Hace muchos, muchísimos años, el ser humano dominaba el Planeta. La obsesión del hombre por el desarrollo y el progreso provocaban guerras y el odio entre los de su especie, y la naturaleza, cubierta de nubes de humo y mares de plástico, agonizaba.
La madre Tierra, harta de tanta prepotencia, envió al ser humano una tormenta de agua. Aquel que se mojaba con la lluvia enfermaba, y los más débiles fallecían. La tormenta no entendía de razas ni de credos, afectaba a todos por igual.

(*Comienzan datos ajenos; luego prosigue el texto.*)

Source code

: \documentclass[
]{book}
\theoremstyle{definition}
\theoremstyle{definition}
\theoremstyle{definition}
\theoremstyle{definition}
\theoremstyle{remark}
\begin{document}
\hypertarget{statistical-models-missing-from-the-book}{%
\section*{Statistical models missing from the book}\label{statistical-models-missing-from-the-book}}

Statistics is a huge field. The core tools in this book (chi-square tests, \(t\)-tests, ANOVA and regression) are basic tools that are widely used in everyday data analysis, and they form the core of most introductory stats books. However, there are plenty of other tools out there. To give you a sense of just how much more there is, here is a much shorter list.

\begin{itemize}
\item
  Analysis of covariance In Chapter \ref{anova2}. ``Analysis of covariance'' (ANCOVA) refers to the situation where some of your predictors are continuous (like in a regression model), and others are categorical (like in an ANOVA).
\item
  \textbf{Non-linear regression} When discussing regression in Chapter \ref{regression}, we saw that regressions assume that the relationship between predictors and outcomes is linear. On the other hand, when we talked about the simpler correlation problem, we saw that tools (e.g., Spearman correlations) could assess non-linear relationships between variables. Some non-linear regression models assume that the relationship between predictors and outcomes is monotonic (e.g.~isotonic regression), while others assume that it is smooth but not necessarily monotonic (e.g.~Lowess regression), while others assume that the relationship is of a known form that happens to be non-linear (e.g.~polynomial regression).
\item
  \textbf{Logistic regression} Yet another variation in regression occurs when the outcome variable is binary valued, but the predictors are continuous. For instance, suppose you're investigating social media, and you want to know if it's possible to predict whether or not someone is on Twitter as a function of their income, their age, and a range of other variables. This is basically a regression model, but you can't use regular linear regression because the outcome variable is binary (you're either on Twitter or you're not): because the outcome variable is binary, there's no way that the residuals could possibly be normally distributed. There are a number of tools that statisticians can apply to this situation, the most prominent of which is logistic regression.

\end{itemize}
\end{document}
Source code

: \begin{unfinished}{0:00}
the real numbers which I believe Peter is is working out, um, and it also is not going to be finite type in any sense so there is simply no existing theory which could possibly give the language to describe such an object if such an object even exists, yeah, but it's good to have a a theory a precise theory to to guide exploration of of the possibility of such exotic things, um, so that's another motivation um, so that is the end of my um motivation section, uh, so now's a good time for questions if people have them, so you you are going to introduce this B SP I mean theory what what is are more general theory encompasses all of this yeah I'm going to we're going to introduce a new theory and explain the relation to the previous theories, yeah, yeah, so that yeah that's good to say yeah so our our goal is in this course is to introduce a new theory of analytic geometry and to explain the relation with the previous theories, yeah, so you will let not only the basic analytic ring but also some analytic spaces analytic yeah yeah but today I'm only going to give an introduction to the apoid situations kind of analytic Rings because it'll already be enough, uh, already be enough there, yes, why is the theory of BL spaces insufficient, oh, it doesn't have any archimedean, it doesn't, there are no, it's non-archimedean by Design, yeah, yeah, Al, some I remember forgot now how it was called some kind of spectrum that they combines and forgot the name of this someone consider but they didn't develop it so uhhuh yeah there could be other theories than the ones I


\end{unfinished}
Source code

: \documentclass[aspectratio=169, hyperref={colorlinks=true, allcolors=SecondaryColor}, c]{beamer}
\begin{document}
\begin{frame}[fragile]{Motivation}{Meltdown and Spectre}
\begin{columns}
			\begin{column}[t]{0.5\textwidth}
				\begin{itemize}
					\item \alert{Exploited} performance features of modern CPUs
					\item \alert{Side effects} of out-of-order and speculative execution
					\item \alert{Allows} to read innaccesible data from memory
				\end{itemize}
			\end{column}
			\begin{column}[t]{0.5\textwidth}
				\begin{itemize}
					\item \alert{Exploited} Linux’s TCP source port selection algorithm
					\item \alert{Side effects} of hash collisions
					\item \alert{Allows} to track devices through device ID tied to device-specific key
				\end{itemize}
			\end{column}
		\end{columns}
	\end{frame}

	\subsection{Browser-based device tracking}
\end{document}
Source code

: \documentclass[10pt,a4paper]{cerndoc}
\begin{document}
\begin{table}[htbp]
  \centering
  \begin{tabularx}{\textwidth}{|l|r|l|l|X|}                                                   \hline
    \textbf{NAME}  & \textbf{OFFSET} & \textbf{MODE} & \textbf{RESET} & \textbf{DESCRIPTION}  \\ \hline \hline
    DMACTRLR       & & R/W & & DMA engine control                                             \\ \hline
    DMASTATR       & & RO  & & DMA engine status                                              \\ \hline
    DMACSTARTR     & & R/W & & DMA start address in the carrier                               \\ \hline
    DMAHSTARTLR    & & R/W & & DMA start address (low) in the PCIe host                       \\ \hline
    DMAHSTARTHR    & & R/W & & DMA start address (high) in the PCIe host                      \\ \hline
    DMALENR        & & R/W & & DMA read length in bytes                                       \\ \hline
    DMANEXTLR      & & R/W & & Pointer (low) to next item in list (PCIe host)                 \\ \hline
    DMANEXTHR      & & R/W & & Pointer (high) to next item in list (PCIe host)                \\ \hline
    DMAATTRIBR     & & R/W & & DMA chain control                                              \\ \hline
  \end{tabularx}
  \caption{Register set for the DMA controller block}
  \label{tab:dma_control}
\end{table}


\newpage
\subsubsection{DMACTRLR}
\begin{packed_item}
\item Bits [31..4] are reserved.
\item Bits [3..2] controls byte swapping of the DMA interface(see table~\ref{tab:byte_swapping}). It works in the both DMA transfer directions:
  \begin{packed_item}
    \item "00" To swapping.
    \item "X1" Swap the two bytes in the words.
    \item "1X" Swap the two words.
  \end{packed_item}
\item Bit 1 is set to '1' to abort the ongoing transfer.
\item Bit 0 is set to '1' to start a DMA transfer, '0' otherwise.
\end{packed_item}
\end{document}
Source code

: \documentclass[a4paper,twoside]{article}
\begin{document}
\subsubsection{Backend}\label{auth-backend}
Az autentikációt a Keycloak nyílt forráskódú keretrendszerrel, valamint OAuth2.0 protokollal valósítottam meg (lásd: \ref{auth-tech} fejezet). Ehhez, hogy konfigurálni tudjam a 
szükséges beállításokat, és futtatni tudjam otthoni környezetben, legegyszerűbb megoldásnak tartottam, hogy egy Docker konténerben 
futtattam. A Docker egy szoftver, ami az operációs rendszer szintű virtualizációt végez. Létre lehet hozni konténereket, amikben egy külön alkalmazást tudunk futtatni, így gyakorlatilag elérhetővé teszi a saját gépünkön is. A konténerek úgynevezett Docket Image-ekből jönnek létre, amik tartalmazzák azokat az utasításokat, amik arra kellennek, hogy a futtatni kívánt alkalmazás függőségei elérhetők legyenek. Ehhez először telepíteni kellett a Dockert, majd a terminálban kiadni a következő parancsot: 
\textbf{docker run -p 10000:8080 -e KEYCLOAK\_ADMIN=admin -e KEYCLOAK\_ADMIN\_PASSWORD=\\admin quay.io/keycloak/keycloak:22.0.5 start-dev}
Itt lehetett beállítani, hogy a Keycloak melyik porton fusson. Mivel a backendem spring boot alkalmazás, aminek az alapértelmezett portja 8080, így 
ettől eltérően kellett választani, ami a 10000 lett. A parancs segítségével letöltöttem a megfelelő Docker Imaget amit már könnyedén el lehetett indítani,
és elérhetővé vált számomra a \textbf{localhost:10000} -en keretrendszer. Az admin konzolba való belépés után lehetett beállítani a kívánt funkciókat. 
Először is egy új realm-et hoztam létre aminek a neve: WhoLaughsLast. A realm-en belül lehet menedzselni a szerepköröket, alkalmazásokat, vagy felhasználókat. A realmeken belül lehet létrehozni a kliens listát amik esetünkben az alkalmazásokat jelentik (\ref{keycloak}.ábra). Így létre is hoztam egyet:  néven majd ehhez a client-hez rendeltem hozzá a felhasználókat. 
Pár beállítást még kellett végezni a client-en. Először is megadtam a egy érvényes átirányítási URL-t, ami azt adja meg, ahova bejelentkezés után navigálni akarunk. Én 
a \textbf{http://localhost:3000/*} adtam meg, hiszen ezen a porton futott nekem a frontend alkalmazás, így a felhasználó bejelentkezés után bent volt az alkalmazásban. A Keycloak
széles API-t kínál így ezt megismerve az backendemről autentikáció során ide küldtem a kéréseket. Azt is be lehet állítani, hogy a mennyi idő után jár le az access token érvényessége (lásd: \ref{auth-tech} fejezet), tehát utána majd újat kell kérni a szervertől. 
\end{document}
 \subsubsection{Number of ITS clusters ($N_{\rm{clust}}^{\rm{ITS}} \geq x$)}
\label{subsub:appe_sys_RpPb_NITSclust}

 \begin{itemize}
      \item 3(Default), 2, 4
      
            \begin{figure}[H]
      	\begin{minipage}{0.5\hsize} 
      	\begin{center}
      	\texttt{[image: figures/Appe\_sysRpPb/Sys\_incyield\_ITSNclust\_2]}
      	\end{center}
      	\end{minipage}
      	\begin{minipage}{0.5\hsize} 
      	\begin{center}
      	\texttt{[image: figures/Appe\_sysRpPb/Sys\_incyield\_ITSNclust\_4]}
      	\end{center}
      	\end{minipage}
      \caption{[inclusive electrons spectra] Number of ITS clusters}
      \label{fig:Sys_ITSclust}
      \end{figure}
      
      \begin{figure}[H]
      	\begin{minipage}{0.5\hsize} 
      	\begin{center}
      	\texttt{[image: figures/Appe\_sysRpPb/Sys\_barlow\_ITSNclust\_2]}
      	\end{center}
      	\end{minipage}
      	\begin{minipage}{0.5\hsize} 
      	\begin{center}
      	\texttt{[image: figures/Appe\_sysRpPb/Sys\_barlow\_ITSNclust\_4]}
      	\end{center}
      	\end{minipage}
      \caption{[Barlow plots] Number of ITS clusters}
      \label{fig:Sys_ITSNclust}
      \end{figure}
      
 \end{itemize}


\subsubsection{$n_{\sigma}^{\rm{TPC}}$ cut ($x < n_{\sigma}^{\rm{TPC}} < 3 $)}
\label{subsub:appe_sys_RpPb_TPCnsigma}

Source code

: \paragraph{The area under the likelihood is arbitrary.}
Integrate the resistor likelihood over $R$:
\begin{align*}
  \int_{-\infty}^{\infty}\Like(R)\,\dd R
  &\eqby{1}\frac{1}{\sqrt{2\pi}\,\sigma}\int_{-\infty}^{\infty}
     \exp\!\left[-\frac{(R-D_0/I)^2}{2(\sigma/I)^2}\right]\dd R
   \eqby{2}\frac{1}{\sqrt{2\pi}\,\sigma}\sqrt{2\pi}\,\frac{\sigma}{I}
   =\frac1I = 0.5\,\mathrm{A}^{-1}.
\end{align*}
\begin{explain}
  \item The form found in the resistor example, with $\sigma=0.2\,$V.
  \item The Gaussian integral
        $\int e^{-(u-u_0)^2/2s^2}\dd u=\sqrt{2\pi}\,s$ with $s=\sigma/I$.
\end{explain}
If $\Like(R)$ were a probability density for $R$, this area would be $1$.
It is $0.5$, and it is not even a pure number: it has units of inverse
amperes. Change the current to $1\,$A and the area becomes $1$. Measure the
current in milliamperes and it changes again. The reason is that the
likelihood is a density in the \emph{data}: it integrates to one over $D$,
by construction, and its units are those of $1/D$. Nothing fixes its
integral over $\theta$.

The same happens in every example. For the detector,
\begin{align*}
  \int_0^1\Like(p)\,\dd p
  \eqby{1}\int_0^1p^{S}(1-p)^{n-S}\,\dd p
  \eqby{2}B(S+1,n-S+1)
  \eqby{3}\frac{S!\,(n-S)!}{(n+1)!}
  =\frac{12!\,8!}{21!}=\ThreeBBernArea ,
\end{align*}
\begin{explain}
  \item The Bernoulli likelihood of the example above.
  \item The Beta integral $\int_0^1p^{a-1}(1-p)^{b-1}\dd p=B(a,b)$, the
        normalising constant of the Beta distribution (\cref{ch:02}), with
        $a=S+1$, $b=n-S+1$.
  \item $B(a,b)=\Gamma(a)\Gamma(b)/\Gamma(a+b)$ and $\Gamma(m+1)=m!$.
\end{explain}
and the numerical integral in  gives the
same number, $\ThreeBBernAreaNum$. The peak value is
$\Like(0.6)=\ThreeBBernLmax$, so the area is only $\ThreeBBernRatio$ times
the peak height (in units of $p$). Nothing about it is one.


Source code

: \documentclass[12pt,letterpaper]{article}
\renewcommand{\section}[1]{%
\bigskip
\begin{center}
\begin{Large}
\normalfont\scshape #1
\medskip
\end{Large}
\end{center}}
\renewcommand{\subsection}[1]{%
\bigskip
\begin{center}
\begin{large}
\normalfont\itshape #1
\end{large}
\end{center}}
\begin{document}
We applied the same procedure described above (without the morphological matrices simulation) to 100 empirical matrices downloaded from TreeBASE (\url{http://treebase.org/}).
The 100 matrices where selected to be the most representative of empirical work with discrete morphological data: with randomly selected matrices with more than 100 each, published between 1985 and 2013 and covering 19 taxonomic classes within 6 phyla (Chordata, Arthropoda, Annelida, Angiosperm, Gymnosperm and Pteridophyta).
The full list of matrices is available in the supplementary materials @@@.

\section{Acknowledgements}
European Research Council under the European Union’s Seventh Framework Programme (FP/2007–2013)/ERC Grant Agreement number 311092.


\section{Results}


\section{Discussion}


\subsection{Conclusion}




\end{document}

El ser humano se vio obligado a guarecerse en sus casas. El encierro y la amenaza común influyeron en que las personas redescubriesen el valor de las cosas verdaderamente importantes, y fomentó valores ya olvidados, como la solidaridad, la responsabilidad y la empatía.
La tormenta, que frenó el egoísmo del hombre durante semanas, tuvo un efecto regenerador en la naturaleza. El agua caída purificó los ríos y mares, e hizo renacer los bosques y las flores.
Cuando cesó la tormenta, el ser humano, ya aleccionado, admiró la verdadera belleza. Una belleza basada en el respeto a sí mismo y al resto de la naturaleza.
La madre Tierra nos ofreció una segunda oportunidad, la cual hoy en día seguimos disfrutando.